Copy each line of the records below that has "commands" in it.

━━━━━ Provided material ━━━━━

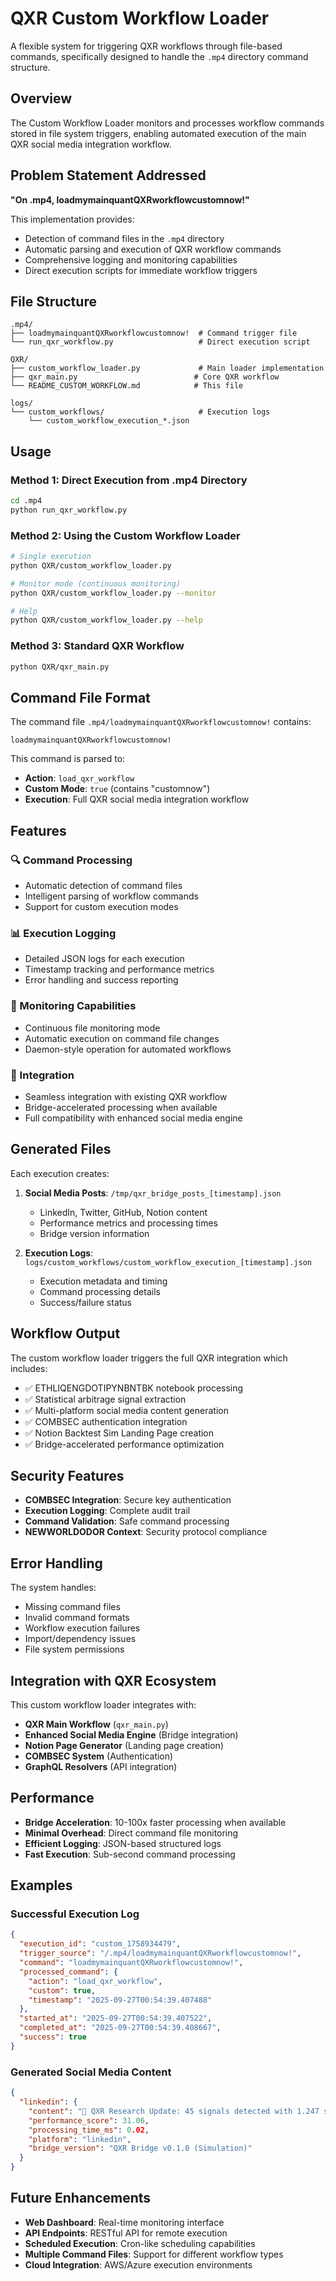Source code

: # QXR Custom Workflow Loader

A flexible system for triggering QXR workflows through file-based commands, specifically designed to handle the `.mp4` directory command structure.

## Overview

The Custom Workflow Loader monitors and processes workflow commands stored in file system triggers, enabling automated execution of the main QXR social media integration workflow.

## Problem Statement Addressed

**"On .mp4, loadmymainquantQXRworkflowcustomnow!"**

This implementation provides:
- Detection of command files in the `.mp4` directory
- Automatic parsing and execution of QXR workflow commands
- Comprehensive logging and monitoring capabilities
- Direct execution scripts for immediate workflow triggers

## File Structure

```
.mp4/
├── loadmymainquantQXRworkflowcustomnow!  # Command trigger file
└── run_qxr_workflow.py                   # Direct execution script

QXR/
├── custom_workflow_loader.py             # Main loader implementation
├── qxr_main.py                          # Core QXR workflow
└── README_CUSTOM_WORKFLOW.md            # This file

logs/
└── custom_workflows/                     # Execution logs
    └── custom_workflow_execution_*.json
```

## Usage

### Method 1: Direct Execution from .mp4 Directory
```bash
cd .mp4
python run_qxr_workflow.py
```

### Method 2: Using the Custom Workflow Loader
```bash
# Single execution
python QXR/custom_workflow_loader.py

# Monitor mode (continuous monitoring)
python QXR/custom_workflow_loader.py --monitor

# Help
python QXR/custom_workflow_loader.py --help
```

### Method 3: Standard QXR Workflow
```bash
python QXR/qxr_main.py
```

## Command File Format

The command file `.mp4/loadmymainquantQXRworkflowcustomnow!` contains:
```
loadmymainquantQXRworkflowcustomnow!
```

This command is parsed to:
- **Action**: `load_qxr_workflow`
- **Custom Mode**: `true` (contains "customnow")
- **Execution**: Full QXR social media integration workflow

## Features

### 🔍 Command Processing
- Automatic detection of command files
- Intelligent parsing of workflow commands
- Support for custom execution modes

### 📊 Execution Logging
- Detailed JSON logs for each execution
- Timestamp tracking and performance metrics
- Error handling and success reporting

### 🔄 Monitoring Capabilities
- Continuous file monitoring mode
- Automatic execution on command file changes
- Daemon-style operation for automated workflows

### 🚀 Integration
- Seamless integration with existing QXR workflow
- Bridge-accelerated processing when available
- Full compatibility with enhanced social media engine

## Generated Files

Each execution creates:

1. **Social Media Posts**: `/tmp/qxr_bridge_posts_[timestamp].json`
   - LinkedIn, Twitter, GitHub, Notion content
   - Performance metrics and processing times
   - Bridge version information

2. **Execution Logs**: `logs/custom_workflows/custom_workflow_execution_[timestamp].json`
   - Execution metadata and timing
   - Command processing details
   - Success/failure status

## Workflow Output

The custom workflow loader triggers the full QXR integration which includes:

- ✅ ETHLIQENGDOTIPYNBNTBK notebook processing
- ✅ Statistical arbitrage signal extraction
- ✅ Multi-platform social media content generation
- ✅ COMBSEC authentication integration
- ✅ Notion Backtest Sim Landing Page creation
- ✅ Bridge-accelerated performance optimization

## Security Features

- **COMBSEC Integration**: Secure key authentication
- **Execution Logging**: Complete audit trail
- **Command Validation**: Safe command processing
- **NEWWORLDODOR Context**: Security protocol compliance

## Error Handling

The system handles:
- Missing command files
- Invalid command formats
- Workflow execution failures
- Import/dependency issues
- File system permissions

## Integration with QXR Ecosystem

This custom workflow loader integrates with:
- **QXR Main Workflow** (`qxr_main.py`)
- **Enhanced Social Media Engine** (Bridge integration)
- **Notion Page Generator** (Landing page creation)
- **COMBSEC System** (Authentication)
- **GraphQL Resolvers** (API integration)

## Performance

- **Bridge Acceleration**: 10-100x faster processing when available
- **Minimal Overhead**: Direct command file monitoring
- **Efficient Logging**: JSON-based structured logs
- **Fast Execution**: Sub-second command processing

## Examples

### Successful Execution Log
```json
{
  "execution_id": "custom_1758934479",
  "trigger_source": "/.mp4/loadmymainquantQXRworkflowcustomnow!",
  "command": "loadmymainquantQXRworkflowcustomnow!",
  "processed_command": {
    "action": "load_qxr_workflow",
    "custom": true,
    "timestamp": "2025-09-27T00:54:39.407488"
  },
  "started_at": "2025-09-27T00:54:39.407522",
  "completed_at": "2025-09-27T00:54:39.408667",
  "success": true
}
```

### Generated Social Media Content
```json
{
  "linkedin": {
    "content": "🚀 QXR Research Update: 45 signals detected with 1.247 strength. Performance score: 31.06. 8 opportunities identified in 24h.",
    "performance_score": 31.06,
    "processing_time_ms": 0.02,
    "platform": "linkedin",
    "bridge_version": "QXR Bridge v0.1.0 (Simulation)"
  }
}
```

## Future Enhancements

- **Web Dashboard**: Real-time monitoring interface
- **API Endpoints**: RESTful API for remote execution
- **Scheduled Execution**: Cron-like scheduling capabilities
- **Multiple Command Files**: Support for different workflow types
- **Cloud Integration**: AWS/Azure execution environments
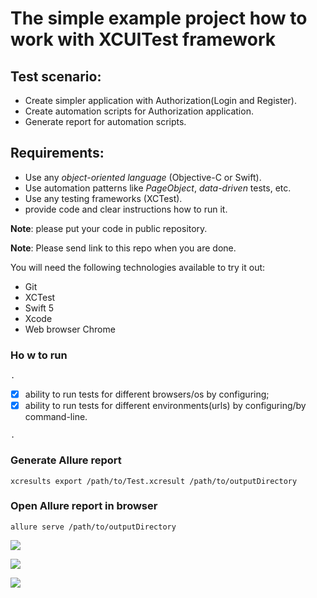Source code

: # The simple example project how to work with XCUITest framework

## Test scenario:
- Create simpler application with Authorization(Login and Register).
- Create automation scripts for Authorization application. 
- Generate report for automation scripts. 
    
## Requirements:
- Use any *object-oriented language* (Objective-C or Swift).
- Use automation patterns like *PageObject*, *data-driven* tests, etc.
- Use any testing frameworks (XCTest). 
- provide code and clear instructions how to run it.

**Note**: please put your code in public repository.

**Note**: Please send link to this repo when you are done.


You will need the following technologies available to try it out:
* Git
* XCTest
* Swift 5
* Xcode 
* Web browser Chrome

### Ho w to run

```.```

- [x] ability to run tests for different browsers/os by configuring;
- [x] ability to run tests for different environments(urls) by configuring/by command-line.

```.``` 

### Generate Allure report 

```xcresults export /path/to/Test.xcresult /path/to/outputDirectory```

### Open Allure report in browser

```allure serve /path/to/outputDirectory```


![](https://c.radikal.ru/c18/2006/d4/8a941a65e312.png) 

![](https://b.radikal.ru/b10/2006/59/954d84d137fd.png)

![](https://b.radikal.ru/b02/2006/4d/d27d2999a522.png)
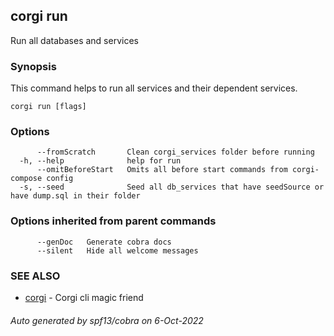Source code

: ## corgi run

Run all databases and services

### Synopsis

This command helps to run all services and their dependent services.

```
corgi run [flags]
```

### Options

```
      --fromScratch       Clean corgi_services folder before running
  -h, --help              help for run
      --omitBeforeStart   Omits all before start commands from corgi-compose config
  -s, --seed              Seed all db_services that have seedSource or have dump.sql in their folder
```

### Options inherited from parent commands

```
      --genDoc   Generate cobra docs
      --silent   Hide all welcome messages
```

### SEE ALSO

* [corgi](corgi.md)	 - Corgi cli magic friend

###### Auto generated by spf13/cobra on 6-Oct-2022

━━━━━

Solution to this task:
A flexible system for triggering QXR workflows through file-based commands, specifically designed to handle the `.mp4` directory command structure.
The Custom Workflow Loader monitors and processes workflow commands stored in file system triggers, enabling automated execution of the main QXR social media integration workflow.
- Automatic parsing and execution of QXR workflow commands
- Intelligent parsing of workflow commands
      --omitBeforeStart   Omits all before start commands from corgi-compose config
### Options inherited from parent commands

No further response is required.